Reduced fare programs help ensure transit remains accessible to all. As payment technology evolves, understanding how these programs work is key to building a more equitable system for riders.
For most Americans, the term “concessions” might conjure up an image of hot dogs and soda at a ball game. In the banking world, concessions refer to something else altogether. Read on to learn what kind of concessions transit agencies serve up to their riders.
When you go to your favorite coffee shop and tap your card to pay, even the most advanced point of sale terminal might know where you are (Three Little Figs Cafe), what you’re buying (espresso), and how much it costs ($3.50), but it doesn’t know anything about you as a person. The barista might check your student ID and give you a discount, but nothing about your wallet, your bank card, or the terminal is designed to react to personally identifying information.
The global banking system is expected to generally treat every cardholder the same. In the rare case that the transaction amount is reduced mid-transaction, this is called a “concession” in the banking system.

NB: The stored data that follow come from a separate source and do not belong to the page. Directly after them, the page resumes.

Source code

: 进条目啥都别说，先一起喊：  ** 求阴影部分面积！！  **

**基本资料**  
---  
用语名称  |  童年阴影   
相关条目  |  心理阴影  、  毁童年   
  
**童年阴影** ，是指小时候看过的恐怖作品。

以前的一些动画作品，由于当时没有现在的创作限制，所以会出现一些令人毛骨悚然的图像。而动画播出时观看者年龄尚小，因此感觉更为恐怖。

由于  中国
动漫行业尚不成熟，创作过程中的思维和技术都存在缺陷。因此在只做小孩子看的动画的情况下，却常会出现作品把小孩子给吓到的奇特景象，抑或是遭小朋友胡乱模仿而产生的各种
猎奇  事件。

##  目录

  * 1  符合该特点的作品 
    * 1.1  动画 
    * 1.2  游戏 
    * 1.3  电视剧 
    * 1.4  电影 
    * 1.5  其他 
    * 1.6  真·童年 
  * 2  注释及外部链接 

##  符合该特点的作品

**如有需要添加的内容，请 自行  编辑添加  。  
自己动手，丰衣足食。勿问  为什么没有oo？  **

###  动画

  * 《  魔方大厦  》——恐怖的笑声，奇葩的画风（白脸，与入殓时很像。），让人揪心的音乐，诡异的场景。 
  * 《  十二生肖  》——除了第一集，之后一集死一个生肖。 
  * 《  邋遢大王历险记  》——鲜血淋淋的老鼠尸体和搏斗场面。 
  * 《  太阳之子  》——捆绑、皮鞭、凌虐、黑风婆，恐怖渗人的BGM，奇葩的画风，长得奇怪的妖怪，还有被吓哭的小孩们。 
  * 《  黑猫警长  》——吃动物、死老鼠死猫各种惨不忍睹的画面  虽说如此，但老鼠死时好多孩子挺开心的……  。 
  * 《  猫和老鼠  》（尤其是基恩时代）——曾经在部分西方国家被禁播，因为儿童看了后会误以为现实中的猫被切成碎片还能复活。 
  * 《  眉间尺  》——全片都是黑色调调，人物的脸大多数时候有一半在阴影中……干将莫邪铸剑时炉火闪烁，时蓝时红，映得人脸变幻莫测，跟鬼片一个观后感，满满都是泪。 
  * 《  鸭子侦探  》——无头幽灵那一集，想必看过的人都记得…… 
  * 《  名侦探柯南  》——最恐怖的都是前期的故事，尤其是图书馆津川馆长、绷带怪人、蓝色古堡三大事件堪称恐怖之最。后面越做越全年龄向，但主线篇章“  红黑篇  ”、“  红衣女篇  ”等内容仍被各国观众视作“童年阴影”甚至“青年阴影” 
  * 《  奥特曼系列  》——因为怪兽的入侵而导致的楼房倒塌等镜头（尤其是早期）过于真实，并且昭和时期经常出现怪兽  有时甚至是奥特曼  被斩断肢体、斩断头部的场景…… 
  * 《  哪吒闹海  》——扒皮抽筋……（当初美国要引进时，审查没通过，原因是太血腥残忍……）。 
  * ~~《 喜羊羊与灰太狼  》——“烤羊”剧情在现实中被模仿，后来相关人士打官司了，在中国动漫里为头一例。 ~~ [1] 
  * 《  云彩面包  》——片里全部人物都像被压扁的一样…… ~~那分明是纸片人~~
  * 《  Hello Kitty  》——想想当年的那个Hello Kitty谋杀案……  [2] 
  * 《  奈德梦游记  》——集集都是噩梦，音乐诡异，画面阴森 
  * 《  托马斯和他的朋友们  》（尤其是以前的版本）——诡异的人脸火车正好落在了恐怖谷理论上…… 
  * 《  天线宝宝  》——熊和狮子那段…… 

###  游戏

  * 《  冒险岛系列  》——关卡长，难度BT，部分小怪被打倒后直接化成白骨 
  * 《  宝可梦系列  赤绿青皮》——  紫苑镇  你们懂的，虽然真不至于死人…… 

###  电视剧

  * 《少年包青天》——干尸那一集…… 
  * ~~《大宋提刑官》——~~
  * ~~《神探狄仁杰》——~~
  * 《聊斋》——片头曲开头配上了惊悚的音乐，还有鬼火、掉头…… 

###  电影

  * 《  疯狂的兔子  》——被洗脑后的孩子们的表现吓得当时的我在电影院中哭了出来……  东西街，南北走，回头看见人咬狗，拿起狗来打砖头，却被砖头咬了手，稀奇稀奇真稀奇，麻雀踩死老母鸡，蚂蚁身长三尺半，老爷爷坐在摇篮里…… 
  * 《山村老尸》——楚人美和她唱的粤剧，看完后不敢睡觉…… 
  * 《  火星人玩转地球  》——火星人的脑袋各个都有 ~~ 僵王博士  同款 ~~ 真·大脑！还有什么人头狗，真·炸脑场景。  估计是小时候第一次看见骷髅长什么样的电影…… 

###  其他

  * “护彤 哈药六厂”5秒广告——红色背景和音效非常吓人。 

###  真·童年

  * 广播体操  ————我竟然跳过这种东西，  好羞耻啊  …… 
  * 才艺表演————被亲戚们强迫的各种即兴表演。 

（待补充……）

In the transit world, concessions are more common than you might think.
Unlike cafes, transit agencies are publicly funded operations, and are expected to deliver a social benefit. To ensure that the people with the greatest need can access this benefit, transit agencies offer discounted fares to people that meet certain criteria. As many as a third of transit riders receive discounts on their fares.
Any transit agency receiving federal funds is required to offer discounted fares to seniors, persons with disabilities, and Medicare recipients. Many transit agencies have decided to extend discounts to other groups, including veterans, young riders, low-income riders, active duty emergency personnel, riders on their way to jury duty, first time riders, and even members of the National Association of Railroad Passengers.
These discounts all have one thing common: a transit agency can only give a discount for something they can verify. A bus driver can visually inspect an ID and charge a reduced fare, allowing a senior to board for $1 instead of $2. When agencies deduct fares from pre-loaded cards, they centralize that human-powered eligibility verification upfront. Seniors, veterans, and others typically apply online or in-person for a reduced fare card, then fare gates recognize these cards and charge only a reduced fare for each trip. Each agency decides for itself how to reduce fraud with card expirations and eligibility recertification.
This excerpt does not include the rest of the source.